Magar lets Matthis pace the stage while Pitts has the seven Caucasian actors dressed in business suits (costumes by Dede Ayite) behind her spin around on airplane seats attached to rollers. We first see them locked in what appears to be an airport waiting room with windows separating them from us. (The amazing set design is by Mimi Lien.) A few minutes into Matthis’ opening speech, those windows lift so that Pitts’s choreography can take flight as the seven supporting players (they’re credited as White Man #1, White Women #1, White Man #2 and so on) go full Busby Berkeley to form fascist symbols and designs of ethnic solidarity. The re-creation of the January 6 MAGA riot is especially breathtaking.

When White Man #7 (Jess Barbagallo), White Woman #2 (Charlotte Bydwell) and others of their race (David Beach, Tina Benko, Zach McNally, Joseph Medeiros, Tom O’Keefe, Rory Scholl, John Selya, Nick Wyman) aren’t repeating something once said by Brett Kavanaugh or Kyle Rittenhouse, they leave their airplane seats to impersonate the Former Guy impersonating a reporter with arthrogryposis. Are these jerky, spasmodic dances supposed to reflect the inner turmoil that white people experience when they’re attempting to disguise what they all are at their core, racists?
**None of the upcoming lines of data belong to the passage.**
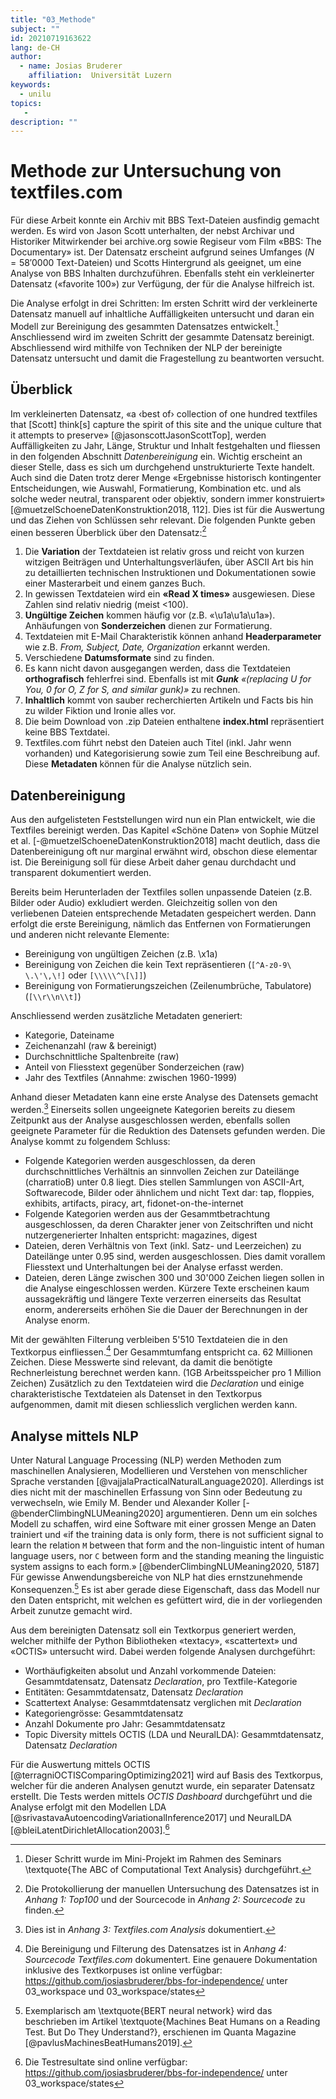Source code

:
 ```yaml
---
title: "03_Methode"
subject: ""
id: 20210719163622
lang: de-CH
author:
  - name: Josias Bruderer
    affiliation:  Universität Luzern
keywords:
  - unilu
topics:
   - 
description: ""
---
```


# Methode zur Untersuchung von textfiles.com

Für diese Arbeit konnte ein Archiv mit BBS Text-Dateien ausfindig gemacht werden. Es wird von Jason Scott unterhalten, der nebst Archivar und Historiker Mitwirkender bei archive.org sowie Regiseur vom Film «BBS: The Documentary» ist. Der Datensatz erscheint aufgrund seines Umfanges ($N=58'0000$ Text-Dateien) und Scotts Hintergrund als geeignet, um eine Analyse von BBS Inhalten durchzuführen. Ebenfalls steht ein verkleinerter Datensatz («favorite 100») zur Verfügung, der für die Analyse hilfreich ist.

Die Analyse erfolgt in drei Schritten: Im ersten Schritt wird der verkleinerte Datensatz manuell auf inhaltliche Auffälligkeiten untersucht und daran ein Modell zur Bereinigung des gesammten Datensatzes entwickelt.[^7] Anschliessend wird im zweiten Schritt der gesammte Datensatz bereinigt. Abschliessend wird mithilfe von Techniken der NLP der bereinigte Datensatz untersucht und damit die Fragestellung zu beantworten versucht.   

## Überblick

Im verkleinerten Datensatz, «a ‹best of› collection of one hundred textfiles that [Scott] think[s] capture the spirit of this site and the unique culture that it attempts to preserve» [@jasonscottJasonScottTop], werden Auffälligkeiten zu Jahr, Länge, Struktur und Inhalt festgehalten und fliessen in den folgenden Abschnitt *Datenbereinigung* ein. Wichtig erscheint an dieser Stelle, dass es sich um durchgehend unstrukturierte Texte handelt. Auch sind die Daten trotz derer Menge «Ergebnisse historisch kontingenter Entscheidungen, wie Auswahl, Formatierung, Kombination etc. und als solche weder neutral, transparent oder objektiv, sondern immer konstruiert» [@muetzelSchoeneDatenKonstruktion2018, 112]. Dies ist für die Auswertung und das Ziehen von Schlüssen sehr relevant. Die folgenden Punkte geben einen besseren Überblick über den Datensatz:[^8]

1. Die **Variation** der Textdateien ist relativ gross und reicht von kurzen witzigen Beiträgen und Unterhaltungsverläufen, über ASCII Art bis hin zu detaillierten technischen Instruktionen und Dokumentationen sowie einer Masterarbeit und einem ganzes Buch.
2. In gewissen Textdateien wird ein **«Read X times»** ausgewiesen. Diese Zahlen sind relativ niedrig (meist <100). 
3. **Ungültige Zeichen** kommen häufig vor (z.B. «\\u1a\\u1a\\u1a»). Anhäufungen von **Sonderzeichen** dienen zur Formatierung.
4. Textdateien mit E-Mail Charakteristik können anhand **Headerparameter** wie z.B. *From, Subject, Date, Organization* erkannt werden.
5. Verschiedene **Datumsformate** sind zu finden.
6. Es kann nicht davon ausgegangen werden, dass die Textdateien **orthografisch** fehlerfrei sind. Ebenfalls ist mit ***Gunk** «(replacing U for You, 0 for O, Z for S, and similar gunk)»* zu rechnen.
7. **Inhaltlich** kommt von sauber recherchierten Artikeln und Facts bis hin zu wilder Fiktion und Ironie alles vor. 
8. Die beim Download von .zip Dateien enthaltene **index.html** repräsentiert keine BBS Textdatei.
9. Textfiles.com führt nebst den Dateien auch Titel (inkl. Jahr wenn vorhanden) und Kategorisierung sowie zum Teil eine Beschreibung auf. Diese **Metadaten** können für die Analyse nützlich sein.

## Datenbereinigung

Aus den aufgelisteten Feststellungen wird nun ein Plan entwickelt, wie die Textfiles bereinigt werden. Das Kapitel «Schöne Daten» von Sophie Mützel et al. [-@muetzelSchoeneDatenKonstruktion2018] macht deutlich, dass die Datenbereinigung oft nur marginal erwähnt wird, obschon diese elementar ist. Die Bereinigung soll für diese Arbeit daher genau durchdacht und transparent dokumentiert werden.

Bereits beim Herunterladen der Textfiles sollen unpassende Dateien (z.B. Bilder oder Audio) exkludiert werden. Gleichzeitig sollen von den verliebenen Dateien entsprechende Metadaten gespeichert werden. Dann erfolgt die erste Bereinigung, nämlich das Entfernen von Formatierungen und anderen nicht relevante Elemente:

* Bereinigung von ungültigen Zeichen (z.B. \\x1a)
* Bereinigung von Zeichen die kein Text repräsentieren (`[^A-z0-9\ \.\'\,\!]` oder `[\\\\\^\[\]]`)
* Bereinigung von Formatierungszeichen (Zeilenumbrüche, Tabulatore) (`[\\r\\n\\t]`)

Anschliessend werden zusätzliche Metadaten generiert:

* Kategorie, Dateiname
* Zeichenanzahl (raw & bereinigt)
* Durchschnittliche Spaltenbreite (raw)
* Anteil von Fliesstext gegenüber Sonderzeichen (raw)
* Jahr des Textfiles (Annahme: zwischen 1960-1999)

Anhand dieser Metadaten kann eine erste Analyse des Datensets gemacht werden.[^10] Einerseits sollen ungeeignete Kategorien bereits zu diesem Zeitpunkt aus der Analyse ausgeschlossen werden, ebenfalls sollen geeignete Parameter für die Reduktion des Datensets gefunden werden. Die Analyse kommt zu folgendem Schluss:

* Folgende Kategorien werden ausgeschlossen, da deren durchschnittliches Verhältnis an sinnvollen Zeichen zur Dateilänge (charratioB) unter 0.8 liegt. Dies stellen Sammlungen von ASCII-Art, Softwarecode, Bilder oder ähnlichem und nicht Text dar: tap, floppies, exhibits, artifacts, piracy, art, fidonet-on-the-internet
* Folgende Kategorien werden aus der Gesammtbetrachtung ausgeschlossen, da deren Charakter jener von Zeitschriften und nicht nutzergenerierter Inhalten entspricht: magazines, digest
* Dateien, deren Verhältnis von Text (inkl. Satz- und Leerzeichen) zu Dateilänge unter 0.95 sind, werden ausgeschlossen. Dies damit vorallem Fliesstext und Unterhaltungen bei der Analyse erfasst werden.
* Dateien, deren Länge zwischen 300 und 30'000 Zeichen liegen sollen in die Analyse eingeschlossen werden. Kürzere Texte erscheinen kaum aussagekräftig und längere Texte verzerren einerseits das Resultat enorm, andererseits erhöhen Sie die Dauer der Berechnungen in der Analyse enorm.

Mit der gewählten Filterung verbleiben 5'510 Textdateien die in den Textkorpus einfliessen.[^11] Der Gesammtumfang entspricht ca. 62 Millionen Zeichen. Diese Messwerte sind relevant, da damit die benötigte Rechnerleistung berechnet werden kann. (1GB Arbeitsspeicher pro 1 Million Zeichen) Zusätzlich zu den Textdateien wird die *Declaration* und einige charakteristische Textdateien als Datenset in den Textkorpus aufgenommen, damit mit diesen schliesslich verglichen werden kann.


## Analyse mittels NLP

Unter Natural Language Processing (NLP) werden Methoden zum maschinellen Analysieren, Modellieren und Verstehen von menschlicher Sprache verstanden [@vajjalaPracticalNaturalLanguage2020]. Allerdings ist dies nicht mit der maschinellen Erfassung von Sinn oder Bedeutung zu verwechseln, wie Emily M. Bender und Alexander Koller [-@benderClimbingNLUMeaning2020] argumentieren. Denn um ein solches Modell zu schaffen, wird eine Software mit einer grossen Menge an Daten trainiert und «if the training data is only form, there is not sufficient signal to learn the relation `M` between that form and the non-linguistic intent of human language users, nor `C` between form and the standing meaning the linguistic system assigns to each form.» [@benderClimbingNLUMeaning2020, 5187] Für gewisse Anwendungsbereiche von NLP hat dies ernstzunehmende Konsequenzen.[^9] Es ist aber gerade diese Eigenschaft, dass das Modell nur den Daten entspricht, mit welchen es gefüttert wird, die in der vorliegenden Arbeit zunutze gemacht wird. 

Aus dem bereinigten Datensatz soll ein Textkorpus generiert werden, welcher mithilfe der Python Bibliotheken «textacy», «scattertext» und «OCTIS» untersucht wird. Dabei werden folgende Analysen durchgeführt:

* Worthäufigkeiten absolut und Anzahl vorkommende Dateien: Gesammtdatensatz, Datensatz *Declaration*, pro Textfile-Kategorie
* Entitäten: Gesammtdatensatz, Datensatz *Declaration*
* Scattertext Analyse: Gesammtdatensatz verglichen mit *Declaration*
* Kategoriengrösse: Gesammtdatensatz
* Anzahl Dokumente pro Jahr: Gesammtdatensatz
* Topic Diversity mittels OCTIS (LDA und NeuralLDA): Gesammtdatensatz, Datensatz *Declaration*

Für die Auswertung mittels OCTIS [@terragniOCTISComparingOptimizing2021] wird auf Basis des Textkorpus, welcher für die anderen Analysen genutzt wurde, ein separater Datensatz erstellt. Die Tests werden mittels *OCTIS Dashboard* durchgeführt und die Analyse erfolgt mit den Modellen LDA [@srivastavaAutoencodingVariationalInference2017] und NeuralLDA [@bleiLatentDirichletAllocation2003].[^12]


[^7]: Dieser Schritt wurde im Mini-Projekt im Rahmen des Seminars \textquote{The ABC of Computational Text Analysis} durchgeführt.
[^8]: Die Protokollierung der manuellen Untersuchung des Datensatzes ist in *Anhang 1: Top100* und der Sourcecode in *Anhang 2: Sourcecode* zu finden. 
[^9]: Exemplarisch am \textquote{BERT neural network} wird das beschrieben im Artikel \textquote{Machines Beat Humans on a Reading Test. But Do They Understand?}, erschienen im Quanta Magazine [@pavlusMachinesBeatHumans2019].
[^10]: Dies ist in *Anhang 3: Textfiles.com Analysis* dokumentiert. 
[^11]: Die Bereinigung und Filterung des Datensatzes ist in *Anhang 4: Sourcecode Textfiles.com* dokumentert. Eine genauere Dokumentation inklusive des Textkorpuses ist online verfügbar: https://github.com/josiasbruderer/bbs-for-independence/ unter 03_workspace und 03_workspace/states
[^12]: Die Testresultate sind online verfügbar: https://github.com/josiasbruderer/bbs-for-independence/ unter 03_workspace/states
Confession time: I never talk to people sitting next to me on an airplane, and now I know why. Rankine appears to have spent her adult life in first class asking people sitting next to her how they feel about being white. Invariably, they answer they don’t think about it, a fact that reinforces their bigotry.

Early in “Help,” the Narrator tells us that 61% of white men voted for Trump. What she doesn’t tell us is that the further you went up the economic ladder, the more likely those men went for Biden. Yet on stage, we see nothing but suits. Did Rankine never get around to interviewing anyone blue collar in those international plane trips or in her classroom at Yale? (She now teaches at NYU.)  Matthis wears a kind of upscale jumpsuit that would not look out of place in any Amazon warehouse.

The Narrator’s interviews tend to provoke a patronizing sameness from white people that is bookended by two slightly more revealing conversations. One occurs early in “Help” when the Narrator calls out the racist perspective of her white female therapist (Benko, acting superior) and the other comes much later when the Narrator gets into a heated exchange on race with her white male spouse (O’Keefe, acting even more smugly superior). The more the Narrator interviews people, the narrower her focus. Clearly, neither the therapist nor the husband voted for Trump, but in Rankine’s play, they’re deemed just as hopeless — my word, not the playwright’s — as the Fox talking heads or Martha Washington.

“Help” ends with an emergency call: “There’s no swerving away from the supremacy of whiteness… the project of ‘educating’ white people has failed.” (The essay by the “highly trained, experienced and deeply committed social activist” Ruby Neil Sales in the Playbill make for even more fascinating reading: “I see whiteness as a culture that seeds and fertilizes spiritual malformation and social perversion everywhere.”) It reminded me of something I read in high school by Susan Sontag, who, with the exception of Shakespeare and a few other dead men, considered Western Civilization to be the worst thing that ever happened to the planet. Sontag always did sound like a revolutionist in the parterre box complaining about the tenor’s high notes. For Rankine, the revolution begins not in the opera house but in the first class section of a flight between the coasts.

More conciliatory words come from the show’s gifted director. “Theater has always asked us to step into the shoes of another,” Magar writes in the Playbill. In her hands, “Help” achieves precisely that.